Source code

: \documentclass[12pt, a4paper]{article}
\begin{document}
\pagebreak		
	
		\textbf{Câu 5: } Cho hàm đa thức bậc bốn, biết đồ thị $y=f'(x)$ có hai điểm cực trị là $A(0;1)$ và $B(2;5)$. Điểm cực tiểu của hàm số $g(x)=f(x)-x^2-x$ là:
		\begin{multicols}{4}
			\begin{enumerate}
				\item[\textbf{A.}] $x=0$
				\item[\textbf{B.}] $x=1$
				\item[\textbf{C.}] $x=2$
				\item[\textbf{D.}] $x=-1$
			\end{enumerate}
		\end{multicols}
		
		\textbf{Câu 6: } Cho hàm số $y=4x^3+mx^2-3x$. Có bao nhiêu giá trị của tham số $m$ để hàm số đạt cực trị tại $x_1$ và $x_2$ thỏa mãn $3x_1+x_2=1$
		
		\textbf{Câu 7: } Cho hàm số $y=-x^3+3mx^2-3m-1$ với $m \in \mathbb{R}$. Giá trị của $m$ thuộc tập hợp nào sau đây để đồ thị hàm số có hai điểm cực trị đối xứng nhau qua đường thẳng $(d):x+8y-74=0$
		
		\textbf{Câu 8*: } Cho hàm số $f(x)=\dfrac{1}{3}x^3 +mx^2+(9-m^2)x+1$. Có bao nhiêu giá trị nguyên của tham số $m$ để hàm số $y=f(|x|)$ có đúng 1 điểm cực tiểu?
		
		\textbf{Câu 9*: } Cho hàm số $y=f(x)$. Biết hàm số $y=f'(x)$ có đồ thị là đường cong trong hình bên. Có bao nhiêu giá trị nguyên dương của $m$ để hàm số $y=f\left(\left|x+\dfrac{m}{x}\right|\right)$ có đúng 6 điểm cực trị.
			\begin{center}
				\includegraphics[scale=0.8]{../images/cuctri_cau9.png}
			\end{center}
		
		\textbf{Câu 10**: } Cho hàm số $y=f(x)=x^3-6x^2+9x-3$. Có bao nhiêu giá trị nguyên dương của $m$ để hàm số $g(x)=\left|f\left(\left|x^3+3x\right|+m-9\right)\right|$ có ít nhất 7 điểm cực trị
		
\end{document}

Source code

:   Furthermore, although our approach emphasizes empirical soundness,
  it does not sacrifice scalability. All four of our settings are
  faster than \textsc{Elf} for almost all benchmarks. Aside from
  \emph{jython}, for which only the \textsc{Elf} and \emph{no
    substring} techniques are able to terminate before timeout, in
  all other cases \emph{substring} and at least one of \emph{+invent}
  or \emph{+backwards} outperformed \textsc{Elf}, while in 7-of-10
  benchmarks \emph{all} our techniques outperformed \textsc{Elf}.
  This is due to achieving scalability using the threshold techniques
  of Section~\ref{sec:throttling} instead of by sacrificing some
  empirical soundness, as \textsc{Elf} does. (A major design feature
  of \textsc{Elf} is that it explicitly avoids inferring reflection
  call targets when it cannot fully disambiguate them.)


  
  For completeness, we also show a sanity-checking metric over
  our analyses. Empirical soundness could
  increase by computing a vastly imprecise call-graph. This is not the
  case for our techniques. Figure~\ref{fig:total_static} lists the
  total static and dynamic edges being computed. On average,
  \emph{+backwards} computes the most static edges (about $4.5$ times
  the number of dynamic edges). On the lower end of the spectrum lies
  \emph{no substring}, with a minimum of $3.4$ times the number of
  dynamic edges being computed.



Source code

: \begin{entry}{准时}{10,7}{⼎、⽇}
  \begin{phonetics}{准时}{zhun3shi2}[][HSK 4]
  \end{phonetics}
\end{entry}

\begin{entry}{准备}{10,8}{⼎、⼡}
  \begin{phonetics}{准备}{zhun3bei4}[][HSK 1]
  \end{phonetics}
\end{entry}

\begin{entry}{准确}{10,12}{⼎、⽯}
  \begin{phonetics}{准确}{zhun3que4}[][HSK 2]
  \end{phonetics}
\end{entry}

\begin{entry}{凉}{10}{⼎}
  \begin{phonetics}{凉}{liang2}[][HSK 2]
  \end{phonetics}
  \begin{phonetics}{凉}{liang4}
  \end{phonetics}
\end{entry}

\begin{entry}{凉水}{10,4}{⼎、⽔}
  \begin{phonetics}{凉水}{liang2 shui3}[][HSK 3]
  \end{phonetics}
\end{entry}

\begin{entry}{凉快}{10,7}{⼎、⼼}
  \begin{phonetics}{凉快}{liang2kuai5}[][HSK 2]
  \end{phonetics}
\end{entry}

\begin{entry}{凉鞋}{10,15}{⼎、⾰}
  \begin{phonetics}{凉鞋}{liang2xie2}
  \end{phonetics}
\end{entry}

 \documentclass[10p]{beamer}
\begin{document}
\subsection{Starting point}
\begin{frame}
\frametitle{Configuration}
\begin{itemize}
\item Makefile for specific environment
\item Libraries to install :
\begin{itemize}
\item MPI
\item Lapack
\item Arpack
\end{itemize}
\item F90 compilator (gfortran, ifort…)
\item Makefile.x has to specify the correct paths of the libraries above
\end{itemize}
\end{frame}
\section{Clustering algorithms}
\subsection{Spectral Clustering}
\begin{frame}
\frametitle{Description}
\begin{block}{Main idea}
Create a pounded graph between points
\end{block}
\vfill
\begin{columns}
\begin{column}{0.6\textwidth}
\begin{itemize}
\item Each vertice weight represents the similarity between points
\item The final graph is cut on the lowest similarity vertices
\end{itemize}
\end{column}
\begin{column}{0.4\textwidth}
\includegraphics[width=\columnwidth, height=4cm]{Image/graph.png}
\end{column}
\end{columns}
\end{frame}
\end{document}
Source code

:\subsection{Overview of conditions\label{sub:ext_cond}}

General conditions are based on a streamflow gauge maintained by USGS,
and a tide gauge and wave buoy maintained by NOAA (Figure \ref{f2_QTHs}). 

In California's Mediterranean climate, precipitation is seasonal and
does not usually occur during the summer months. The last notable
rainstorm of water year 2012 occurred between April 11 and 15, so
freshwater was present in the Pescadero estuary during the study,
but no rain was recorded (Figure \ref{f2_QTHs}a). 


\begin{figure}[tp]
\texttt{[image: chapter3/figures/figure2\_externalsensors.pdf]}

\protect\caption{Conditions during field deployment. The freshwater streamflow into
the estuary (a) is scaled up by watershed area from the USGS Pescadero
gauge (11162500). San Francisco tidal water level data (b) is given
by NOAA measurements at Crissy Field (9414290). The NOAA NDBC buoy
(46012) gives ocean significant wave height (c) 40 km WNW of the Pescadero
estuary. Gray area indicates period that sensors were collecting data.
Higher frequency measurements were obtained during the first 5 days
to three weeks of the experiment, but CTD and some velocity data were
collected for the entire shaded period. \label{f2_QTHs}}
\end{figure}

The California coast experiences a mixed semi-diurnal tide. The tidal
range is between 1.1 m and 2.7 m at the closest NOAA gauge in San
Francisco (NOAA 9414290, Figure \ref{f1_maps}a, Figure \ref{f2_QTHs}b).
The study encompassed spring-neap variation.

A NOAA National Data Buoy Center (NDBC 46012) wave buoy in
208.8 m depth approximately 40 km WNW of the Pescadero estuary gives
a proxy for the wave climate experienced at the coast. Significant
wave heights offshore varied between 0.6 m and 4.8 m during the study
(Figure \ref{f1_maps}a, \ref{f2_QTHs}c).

════

• **DESCRIPTION OF THE TASK**
For the word "does", return every line of the records that holds it.

• **WRITTEN SOLUTION**
  it does not sacrifice scalability. All four of our settings are
  empirical soundness, as \textsc{Elf} does. (A major design feature
does not usually occur during the summer months. The last notable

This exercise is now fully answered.